Turkish Airlines, Europe's fourth-biggest carrier, insisted the ban was designed to keep crews "artless and well-groomed, with makeup in pastel tones."

But opponents charge that Prime Minister Recep Tayyip Erdogan's Islamist Justice and Development Party, or AKP, with it's conservative religious values, are infiltrating the state-run airline -- and changing the face of secular Turkey, as Cinar Kiper wrote for The Atlantic, headscarf by headscarf.

"This new guideline is totally down to Turkish Airlines management's desire to shape the company to fit its own political and ideological stance," Atilay Aycin, president of the airline's Have-Is labor union, said. "No one can deny that Turkey has become a more conservative, religious country."
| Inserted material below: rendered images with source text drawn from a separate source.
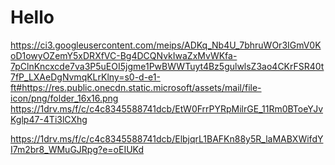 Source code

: # Hello

https://ci3.googleusercontent.com/meips/ADKq_Nb4U_7bhruWOr3IGmV0KoD1owyOZemY5xDRXfVC-Bg4DCQNvkIwaZxMvWKfa-7pClnKncxcde7va3P5uEOI5jgme1PwBWWTuyt4Bz5gulwlsZ3ao4CKrFSR40t7fP_LXAeDgNvmqKLrKlny=s0-d-e1-ft#https://res.public.onecdn.static.microsoft/assets/mail/file-icon/png/folder_16x16.png
 https://1drv.ms/f/c/c4c8345588741dcb/EtW0FrrPYRpMilrGE_11Rm0BToeYJvKglp47-4Ti3lCXhg

 https://1drv.ms/f/c/c4c8345588741dcb/ElbjqrL1BAFKn88y5R_laMABXWifdYI7m2br8_WMuGJRpg?e=oEIUKd
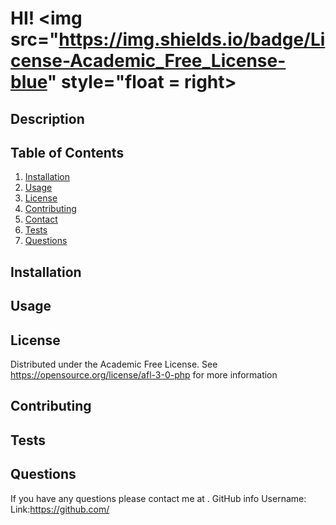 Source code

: # HI! <img src="https://img.shields.io/badge/License-Academic_Free_License-blue" style="float = right></img>

## Description


## Table of Contents

<ol>
  <li><a href="#Installation">Installation</a></li>
  <li><a href="#usage">Usage</a></li>
  <li><a href="#license">License</a></li>
  <li><a href="#contributing">Contributing</a></li>
  <li><a href="#contact">Contact</a></li>
  <li><a href="#tests">Tests</a></li>
  <li><a href="#questions">Questions</a></li>
</ol>
  

## Installation


## Usage


## License
Distributed under the Academic Free License. See https://opensource.org/license/afl-3-0-php for more information

## Contributing


## Tests


## Questions
If you have any questions please contact me at .
GitHub info
Username:  
Link:https://github.com/

  
   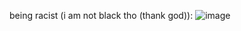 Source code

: being racist (i am not black tho (thank god)):
![image](https://github.com/user-attachments/assets/0cf0a30f-5f2a-40b3-b573-03d531780e77)
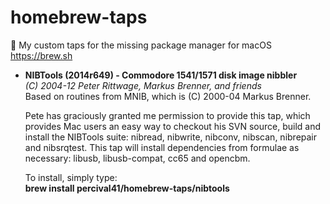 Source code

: # homebrew-taps
 🍻 My custom taps for the missing package manager for macOS https://brew.sh

* **NIBTools (2014r649) - Commodore 1541/1571 disk image nibbler**  
  *(C) 2004-12 Peter Rittwage, Markus Brenner, and friends*  
  Based on routines from MNIB, which is (C) 2000-04 Markus Brenner.
  
  Pete has graciously granted me permission to provide this tap, which provides Mac users an easy way to checkout his SVN source, build and install the NIBTools suite: nibread, nibwrite, nibconv, nibscan, nibrepair and nibsrqtest.  This tap will install dependencies from formulae as necessary: libusb, libusb-compat, cc65 and opencbm.
  
  To install, simply type:  
  **brew install percival41/homebrew-taps/nibtools**
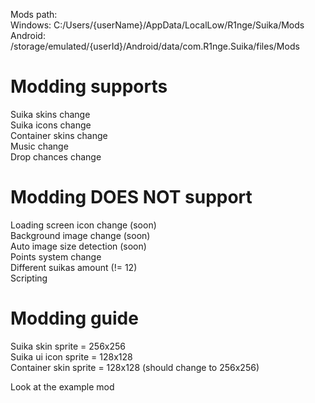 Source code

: 
Mods path:  
Windows: C:/Users/{userName}/AppData/LocalLow/R1nge/Suika/Mods  
Android: /storage/emulated/{userId}/Android/data/com.R1nge.Suika/files/Mods  

# Modding supports  
Suika skins change  
Suika icons change  
Container skins change  
Music change  
Drop chances change

# Modding DOES NOT support  
Loading screen icon change (soon)  
Background image change (soon)  
Auto image size detection (soon)  
Points system change  
Different suikas amount (!= 12)  
Scripting

# Modding guide
Suika skin sprite = 256x256  
Suika ui icon sprite = 128x128  
Container skin sprite = 128x128 (should change to 256x256)  

Look at the example mod
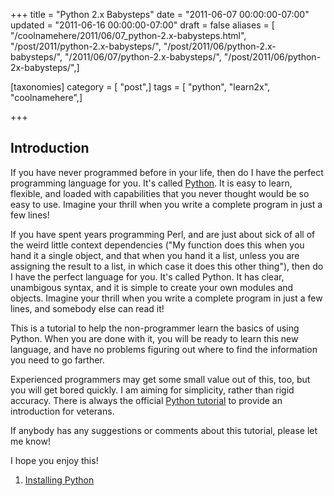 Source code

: +++
title = "Python 2.x Babysteps"
date = "2011-06-07 00:00:00-07:00"
updated = "2011-06-16 00:00:00-07:00"
draft = false
aliases = [ "/coolnamehere/2011/06/07_python-2.x-babysteps.html", "/post/2011/python-2.x-babysteps/", "/post/2011/06/python-2.x-babysteps/", "/2011/06/07/python-2.x-babysteps/", "/post/2011/06/python-2x-babysteps/",]

[taxonomies]
category = [ "post",]
tags = [ "python", "learn2x", "coolnamehere",]

+++

<!--more-->
[Python]: http://python.org

## Introduction

If you have never programmed before in your life, then do I have the perfect 
programming language for you. It's called [Python][]. It is easy to learn, 
flexible, and loaded with capabilities that you never thought would be so easy 
to use. Imagine your thrill when you write a complete program in just a few lines!

If you have spent years programming Perl, and are just about sick of all of the 
weird little context dependencies ("My function does this when you hand it a 
single object, and that when you hand it a list, unless you are assigning the 
result to a list, in which case it does this other thing"), then do I have the 
perfect language for you. It's called Python. It has clear, unambigous syntax, 
and it is simple to create your own modules and objects. Imagine your thrill 
when you write a complete program in just a few lines, and somebody else can 
read it!

This is a tutorial to help the non-programmer learn the basics of using 
Python. When you are done with it, you will be ready to learn this new 
language, and have no problems figuring out where to find the information you 
need to go farther.

[Python tutorial]: http://docs.python.org/tutorial

Experienced programmers may get some small value out of this, too, but you will 
get bored quickly. I am aiming for simplicity, rather than rigid accuracy. 
There is always the official [Python tutorial][] to provide an introduction for 
veterans.

If anybody has any suggestions or comments about this tutorial, please let me know!

I hope you enjoy this!

1. [Installing Python](/post/2011/06/python-2-babysteps-01-installing-python-2) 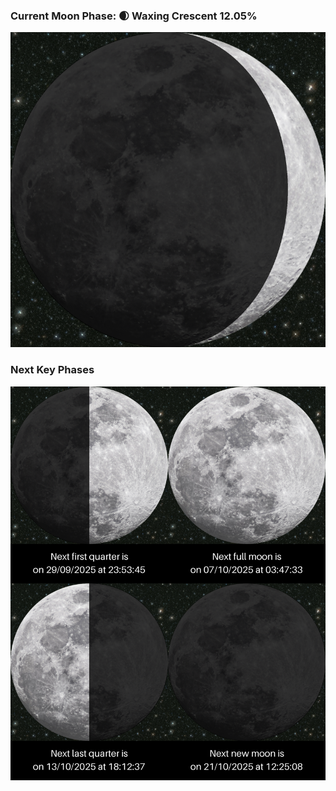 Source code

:### Current Moon Phase: 🌒 Waxing Crescent 12.05%
![Moon Phase](moonphase.png)
### Next Key Phases
![Gallery](gallery.png)
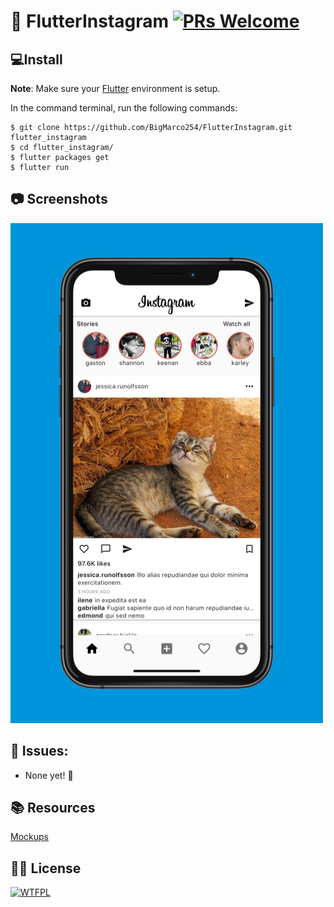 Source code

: # 📱 FlutterInstagram [![PRs Welcome](https://img.shields.io/badge/PRs-welcome-brightgreen.svg?style=flat-square)](http://makeapullrequest.com)

## 💻Install
**Note**: Make sure your [Flutter](https://flutter.dev) environment is setup.


In the command terminal, run the following commands:

    $ git clone https://github.com/BigMarco254/FlutterInstagram.git flutter_instagram
    $ cd flutter_instagram/
    $ flutter packages get
    $ flutter run

## 📷 Screenshots
![Mockup 1](https://raw.githubusercontent.com/BigMarco254/FlutterInstagram/master/mockups/mockup-1.jpeg)

## 🤔 Issues:
 * None yet! 🙏

## 📚 Resources
[Mockups](https://www.ls.graphics/free/minimalistic-smartphones-mockups)

## 🤷‍♂️ License
[![WTFPL](http://www.wtfpl.net/wp-content/uploads/2012/12/wtfpl-badge-1.png)](https://choosealicense.com/licenses/wtfpl/) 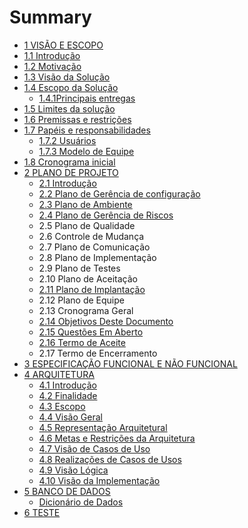 # Summary

* [1 VISÃO E ESCOPO](README.md)
* [1.1 Introdução](chapter1.md)
* [1.2 Motivação](motivacao.md)
* [1.3 Visão da Solução](motivacao/visao-da-solucao.md)
* [1.4 Escopo da Solução](escopo-da-solucao.md)
  * [1.4.1Principais entregas](escopo-da-solucao/principais-entregas.md)
* [1.5 Limites da solução](limites-da-solucao.md)
* [1.6 Premissas e restrições](6-premissas-e-restricoes.md)
* [1.7 Papéis e responsabilidades](7-papeis-e-responsabilidades.md)
  * [1.7.2 Usuários](7-papeis-e-responsabilidades/72-usuarios.md)
  * [1.7.3 Modelo de Equipe](7-papeis-e-responsabilidades/73-modelo-de-equipe.md)
* [1.8 Cronograma inicial](8-cronograma-inicial.md)
* [2 PLANO DE PROJETO](2-especificacao-funcional-e-nao-funcional.md)
  * [2.1 Introdução](2-especificacao-funcional-e-nao-funcional/introducao.md)
  * [2.2 Plano de Gerência de configuração](2-especificacao-funcional-e-nao-funcional/22-plano-de-gerencia-de-configuracao.md)
  * [2.3 Plano de Ambiente](2-especificacao-funcional-e-nao-funcional/23-plano-de-ambiente.md)
  * [2.4 Plano de Gerência de Riscos](2-especificacao-funcional-e-nao-funcional/24-plano-de-gerencia-de-riscos.md)
  * 2.5 Plano de Qualidade
  * 2.6 Controle de Mudança
  * 2.7 Plano de Comunicação
  * 2.8 Plano de Implementação
  * 2.9 Plano de Testes
  * 2.10 Plano de Aceitação
  * [2.11 Plano de Implantação](2-especificacao-funcional-e-nao-funcional/plano-de-implantacao.md)
  * 2.12 Plano de Equipe
  * 2.13 Cronograma Geral
  * [2.14 Objetivos Deste Documento](2-especificacao-funcional-e-nao-funcional/objetivos-deste-documento.md)
  * [2.15 Questões Em Aberto](2-especificacao-funcional-e-nao-funcional/questoes-em-aberto.md)
  * [2.16 Termo de Aceite](2-especificacao-funcional-e-nao-funcional/termo-de-aceite.md)
  * 2.17 Termo de Encerramento
* [3 ESPECIFICAÇÃO FUNCIONAL E NÃO FUNCIONAL  ](3-especificacao-funcional-e-nao-funcional.md)
* [4 ARQUITETURA](4-arquitetura.md)
  * [4.1 Introdução](4-arquitetura/introducao.md)
  * [4.2 Finalidade](4-arquitetura/finalidade.md)
  * [4.3 Escopo](4-arquitetura/escopo.md)
  * [4.4 Visão Geral](4-arquitetura/visao-geral.md)
  * [4.5 Representação Arquitetural](4-arquitetura/representacao-arquitetural.md)
  * [4.6 Metas e Restrições da Arquitetura](4-arquitetura/metas-e-restricoes-da-arquitetura.md)
  * [4.7 Visão de Casos de Uso](4-arquitetura/visao-de-casos-de-uso.md)
  * [4.8 Realizações de Casos de Usos](4-arquitetura/realizacoes-de-casos-de-usos.md)
  * [4.9 Visão Lógica](4-arquitetura/visao-logica.md)
  * [4.10 Visão da Implementação](4-arquitetura/introducao/visao-da-implementacao.md)
* [5 BANCO DE DADOS](5-banco-de-dados.md)
  * [Dicionário de Dados](5-banco-de-dados/dicionario-de-dados.md)
* [6 TESTE](6-teste.md)


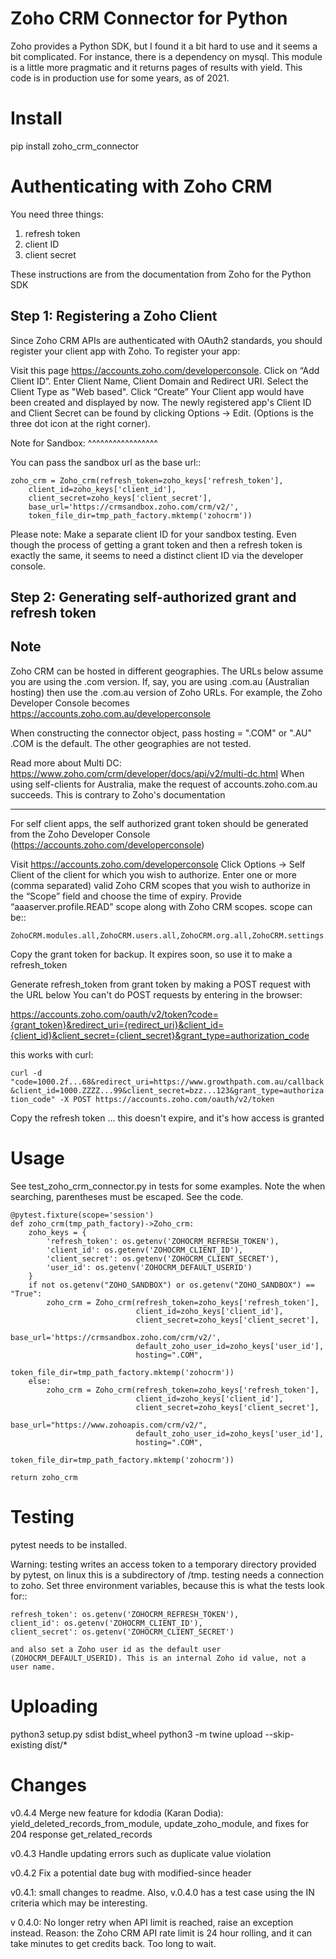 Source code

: Zoho CRM Connector for Python
==================

Zoho provides a Python SDK, but I found it a bit hard to use and it seems a bit complicated.
For instance, there is a dependency on mysql.
This module is a little more pragmatic and it returns pages of results with yield.
This code is in production use for some years, as of 2021. 


Install
=======

pip install zoho_crm_connector


Authenticating with Zoho CRM
============================

You need three things:

1. refresh token
2. client ID
3. client secret

These instructions are from the documentation from Zoho for the Python SDK

Step 1: Registering a Zoho Client
---------------------------------

Since Zoho CRM APIs are authenticated with OAuth2 standards, you should register your client app with Zoho. To register your app:

Visit this page https://accounts.zoho.com/developerconsole.
Click on “Add Client ID”.
Enter Client Name, Client Domain and Redirect URI.
Select the Client Type as "Web based".
Click “Create”
Your Client app would have been created and displayed by now.
The newly registered app's Client ID and Client Secret can be found by clicking Options → Edit.
(Options is the three dot icon at the right corner).

Note for Sandbox:
^^^^^^^^^^^^^^^^^

You can pass the sandbox url as the base url::

    zoho_crm = Zoho_crm(refresh_token=zoho_keys['refresh_token'],
        client_id=zoho_keys['client_id'],
        client_secret=zoho_keys['client_secret'],
        base_url='https://crmsandbox.zoho.com/crm/v2/',
        token_file_dir=tmp_path_factory.mktemp('zohocrm'))

Please note: Make a separate client ID for your sandbox testing.
Even though the process of getting a grant token and then a refresh token is exactly the same,
it seems to need a distinct client ID via the developer console.

Step 2: Generating self-authorized grant and refresh token
----------------------------------------------------------

Note
----

Zoho CRM can be hosted in different geographies. The URLs below assume you are using the .com version.
If, say, you are using .com.au (Australian hosting) then use the .com.au version of Zoho URLs.
For example, the Zoho Developer Console becomes https://accounts.zoho.com.au/developerconsole

When constructing the connector object, pass hosting = ".COM" or ".AU"
.COM is the default. 
The other geographies are not tested.


Read more about Multi DC: https://www.zoho.com/crm/developer/docs/api/v2/multi-dc.html
When using self-clients for Australia, make the request of accounts.zoho.com.au succeeds. This is contrary to Zoho's documentation

----

For self client apps, the self authorized grant token should be generated from the Zoho Developer Console (https://accounts.zoho.com/developerconsole)

Visit https://accounts.zoho.com/developerconsole
Click Options → Self Client of the client for which you wish to authorize.
Enter one or more (comma separated) valid Zoho CRM scopes that you wish to authorize in the “Scope” field and choose the time of expiry. Provide “aaaserver.profile.READ” scope along with Zoho CRM scopes.
scope can be::

    ZohoCRM.modules.all,ZohoCRM.users.all,ZohoCRM.org.all,ZohoCRM.settings.all,aaaserver.profile.READ

Copy the grant token for backup. It expires soon, so use it to make a refresh_token

Generate refresh_token from grant token by making a POST request with the URL below
You can't do POST requests by entering  in the browser:

https://accounts.zoho.com/oauth/v2/token?code={grant_token}&redirect_uri={redirect_uri}&client_id={client_id}&client_secret={client_secret}&grant_type=authorization_code

this works with curl:

``curl -d "code=1000.2f...68&redirect_uri=https://www.growthpath.com.au/callback&client_id=1000.ZZZZ...99&client_secret=bzz...123&grant_type=authorization_code" -X POST https://accounts.zoho.com/oauth/v2/token``

Copy the refresh token ... this doesn't expire, and it's how access is granted

Usage
=====
See test_zoho_crm_connector.py in tests for some examples.
Note the when searching, parentheses must be escaped. See the code.


    @pytest.fixture(scope='session')
    def zoho_crm(tmp_path_factory)->Zoho_crm:
        zoho_keys = {
            'refresh_token': os.getenv('ZOHOCRM_REFRESH_TOKEN'),
            'client_id': os.getenv('ZOHOCRM_CLIENT_ID'),
            'client_secret': os.getenv('ZOHOCRM_CLIENT_SECRET'),
            'user_id': os.getenv('ZOHOCRM_DEFAULT_USERID')
        }
        if not os.getenv("ZOHO_SANDBOX") or os.getenv("ZOHO_SANDBOX") == "True":
            zoho_crm = Zoho_crm(refresh_token=zoho_keys['refresh_token'],
                                client_id=zoho_keys['client_id'],
                                client_secret=zoho_keys['client_secret'],
                                base_url='https://crmsandbox.zoho.com/crm/v2/',
                                default_zoho_user_id=zoho_keys['user_id'],
                                hosting=".COM",
                                token_file_dir=tmp_path_factory.mktemp('zohocrm'))
        else:
            zoho_crm = Zoho_crm(refresh_token=zoho_keys['refresh_token'],
                                client_id=zoho_keys['client_id'],
                                client_secret=zoho_keys['client_secret'],
                                base_url="https://www.zohoapis.com/crm/v2/", 
                                default_zoho_user_id=zoho_keys['user_id'],
                                hosting=".COM",
                                token_file_dir=tmp_path_factory.mktemp('zohocrm'))

    return zoho_crm



Testing
=======
pytest needs to be installed.

Warning: testing writes an access token to a temporary directory provided by pytest, on linux this is a subdirectory of /tmp.
testing needs a connection to zoho. Set three environment variables, because this is what the tests look for::

    refresh_token': os.getenv('ZOHOCRM_REFRESH_TOKEN'),
    client_id': os.getenv('ZOHOCRM_CLIENT_ID'),
    client_secret': os.getenv('ZOHOCRM_CLIENT_SECRET')

    and also set a Zoho user id as the default user (ZOHOCRM_DEFAULT_USERID). This is an internal Zoho id value, not a user name.


Uploading
=========
python3 setup.py sdist bdist_wheel
 python3 -m twine upload --skip-existing dist/*


Changes
========

v0.4.4 Merge new feature for kdodia (Karan Dodia): yield_deleted_records_from_module, update_zoho_module, and fixes for 204 response get_related_records


v0.4.3 Handle updating errors such as duplicate value violation

v0.4.2 Fix a potential date bug with modified-since header

v0.4.1: small changes to readme. Also, v.0.4.0 has a test case using the IN criteria which may be interesting.

v 0.4.0: No longer retry when API limit is reached, raise an exception instead. 
Reason: the Zoho CRM API rate limit is 24 hour rolling, and it can take minutes to get credits back. Too long to wait.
In protest, Turkish women have posted photos of themselves wearing red lipstick on social media. And Gursel Tekin, vice president of the Republican Peoples' Party, or CHP, has given them voice for the cause:

"This measure is an act of perversion. How else could you describe it? Does the public authority decide what a 20-or 30-year-old woman will wear?"

Perversion is probably the wrong word here, but let's blame the translator. After all, his point is the best -- and obvious -- one.